Linked by Faith
Ingvar Lidholm: Kontakion
Anton Bruckner : Symphony No. 6
Tonhalle-Orchester Zürich, Herbert Blomstedt (conductor)
H. Blomstedt (© Martin U. K. Lengemann)
Ingvar Lidholm belonged to a group of Swedish composers in the 1940s who were influenced by the music of Hindemith, Bartók and Schoenberg. They wanted to get away from the perfumed romanticism of Grieg. As a young man he travelled to Darmstadt to become acquainted with the works of Messiaen and Krenek and there he met a young Swedish conductor, Herbert Blomstedt. A life-long friendship grew up and Blomstedt introduced Kontakion, a work written in 1978, to the concert-goers of Zurich in this evening. To understand the work, one has to know its background. The work was written during the Brezhnev era in Russia and the Stockholm Philharmonic took it on their first ever tour of Russia under Gennady Rozhdestvensky. Relations between the Swedes and the Russians were tense at that time. The work was clearly a thinly veiled protest against the Soviet suppression of the Russian Orthodox Church by the regime. The main theme is played at the very end of the work by an offstage trumpet and is a hymn for the dead, a melody which the Russians (but not the Swiss) would recognise. The Russian audience got the political point. However much of the effect of the work was lost on the Swiss audience, but they received it politely. The work itself was not unpleasant to the ear in any way but came over as disjointed and uninspiring.
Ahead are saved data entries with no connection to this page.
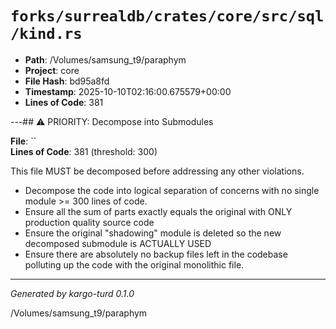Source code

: # `forks/surrealdb/crates/core/src/sql/kind.rs`

- **Path**: /Volumes/samsung_t9/paraphym
- **Project**: core
- **File Hash**: bd95a8fd  
- **Timestamp**: 2025-10-10T02:16:00.675579+00:00  
- **Lines of Code**: 381

---## ⚠️ PRIORITY: Decompose into Submodules

**File**: ``  
**Lines of Code**: 381 (threshold: 300)

This file MUST be decomposed before addressing any other violations.

- Decompose the code into logical separation of concerns with no single module >= 300 lines of code. 
- Ensure all the sum of parts exactly equals the original with ONLY production quality source code
- Ensure the original "shadowing" module is deleted so the new decomposed submodule is ACTUALLY USED
- Ensure there are absolutely no backup files left in the codebase polluting up the code with the original monolithic file.

------

*Generated by kargo-turd 0.1.0*

/Volumes/samsung_t9/paraphym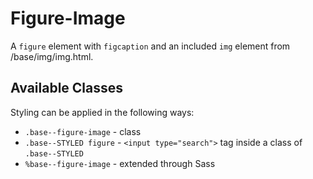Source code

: # Figure-Image

A `figure` element with `figcaption` and an included `img` element from /base/img/img.html.

## Available Classes

Styling can be applied in the following ways:

* `.base--figure-image` - class
* `.base--STYLED figure` - `<input type="search">` tag inside a class of `.base--STYLED`
* `%base--figure-image` - extended through Sass
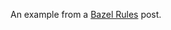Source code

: An example from a [Bazel Rules](https://belov.nz/posts/bazel-rules-decoupling-rules-interface/) post.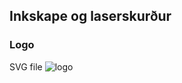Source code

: ## Inkskape og laserskurður
### Logo
SVG file
![logo](https://user-images.githubusercontent.com/100709961/162546632-270ad497-5f76-426e-91a7-6e583229fae3.svg)
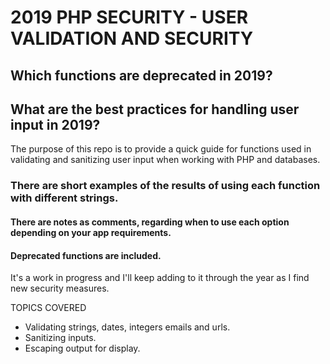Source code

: # 2019 PHP SECURITY - USER VALIDATION AND SECURITY
## Which functions are deprecated in 2019?
## What are the best practices for handling user input in 2019?

The purpose of this repo is to provide a quick guide for functions used in validating and sanitizing user input when working with PHP and databases.

### There are short examples of the results of using each function with different strings.
#### There are notes as comments, regarding when to use each option depending on your app requirements.
#### Deprecated functions are included.
It's a work in progress and I'll keep adding to it through the year as I find new security measures.


TOPICS COVERED
* Validating strings, dates, integers emails and urls.
* Sanitizing inputs.
* Escaping output for display.





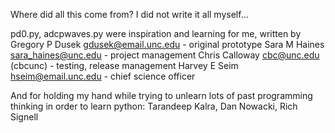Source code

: Where did all this come from?  I did not write it all myself...

pd0.py, adcpwaves.py were inspiration and learning for me, written by
Gregory P Dusek <gdusek@email.unc.edu> - original prototype
Sara M Haines <sara_haines@unc.edu> - project management
Chris Calloway <cbc@unc.edu> (cbcunc) - testing, release management
Harvey E Seim <hseim@email.unc.edu> - chief science officer

And for holding my hand while trying to unlearn lots of past programming thinking in order to learn python:
Tarandeep Kalra, Dan Nowacki, Rich Signell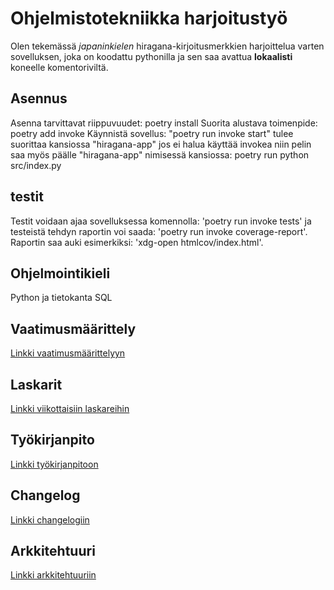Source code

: # Ohjelmistotekniikka harjoitustyö

Olen tekemässä *japaninkielen* hiragana-kirjoitusmerkkien harjoittelua varten sovelluksen, joka on koodattu pythonilla ja sen saa avattua **lokaalisti** koneelle komentoriviltä.

## Asennus
Asenna tarvittavat riippuvuudet: poetry install
Suorita alustava toimenpide: poetry add invoke
Käynnistä sovellus: "poetry run invoke start" tulee suorittaa kansiossa "hiragana-app" jos ei halua käyttää invokea niin pelin saa myös päälle "hiragana-app" nimisessä kansiossa: poetry run python src/index.py

## testit

Testit voidaan ajaa sovelluksessa komennolla: 'poetry run invoke tests' ja testeistä tehdyn raportin voi saada: 'poetry run invoke coverage-report'.
Raportin saa auki esimerkiksi: 'xdg-open htmlcov/index.html'.



## Ohjelmointikieli

Python ja tietokanta SQL

## Vaatimusmäärittely

[Linkki vaatimusmäärittelyyn](https://github.com/risla763/ot-harjoitustyo/blob/main/hiragana-app/dokumentaatio/vaatimusmaarittely.md)

## Laskarit

[Linkki viikottaisiin laskareihin](https://github.com/risla763/ot-harjoitustyo/tree/main/laskarit)

## Työkirjanpito

[Linkki työkirjanpitoon](https://github.com/risla763/ot-harjoitustyo/blob/main/hiragana-app/dokumentaatio/tyokirjanpito.md)

## Changelog
[Linkki changelogiin](https://github.com/risla763/ot-harjoitustyo/blob/main/hiragana-app/dokumentaatio/changelog.md)

## Arkkitehtuuri

[Linkki arkkitehtuuriin](https://github.com/risla763/ot-harjoitustyo/tree/main/hiragana-app/dokumentaatio/arkkitehtuuri.md)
Religion of course plays its part in almost all Bruckner’s works and his Symphony No. 6 is no exception. Bruckner thought the symphony was his most modern and wanted the Adagio played at his funeral. It is not often played, certainly compared with performances of his 4th, 5th, 7th, 8th and 9th symphonies. The work appeared in only one edition, unusual for a Bruckner symphony, and was never performed complete during his lifetime. Mahler did make substantial changes to the score before he conducted the premiere of the symphony in its entirety in 1899, revisions unsanctioned by Bruckner as they were posthumous. Blomstedt made a strong case, however, for the work’s qualities. He was aided by the Tonhalle Orchestra at their best.
Blomstedt revelled in the Morse code opening and the juxtaposition of the alternating blocks of sound and rhythm, complementing each other not in any way disjointed. He danced through the final pages of the first movement, marked Maestoso, wholly belying his 80 years plus. It brought to mind Günter Wand conducting Bruckner at a similar venerable age. The Adagio is marked “Sehr feierlich” and Blomstedt kept the audience’s attention wholly rapt until well after the movement ended. The central section with its stately chorales was particularly beautifully executed. A complete change of gear took us into the Scherzo, the opening bringing to mind the opening of Mahler’s 6th with its marching ground bass line and rhythmic pulse. The Finale may, for some, be the weakest movement with its raw contrasts of sound but the audience were thrilled by the final wall of blazing sound with its thunderous timpani.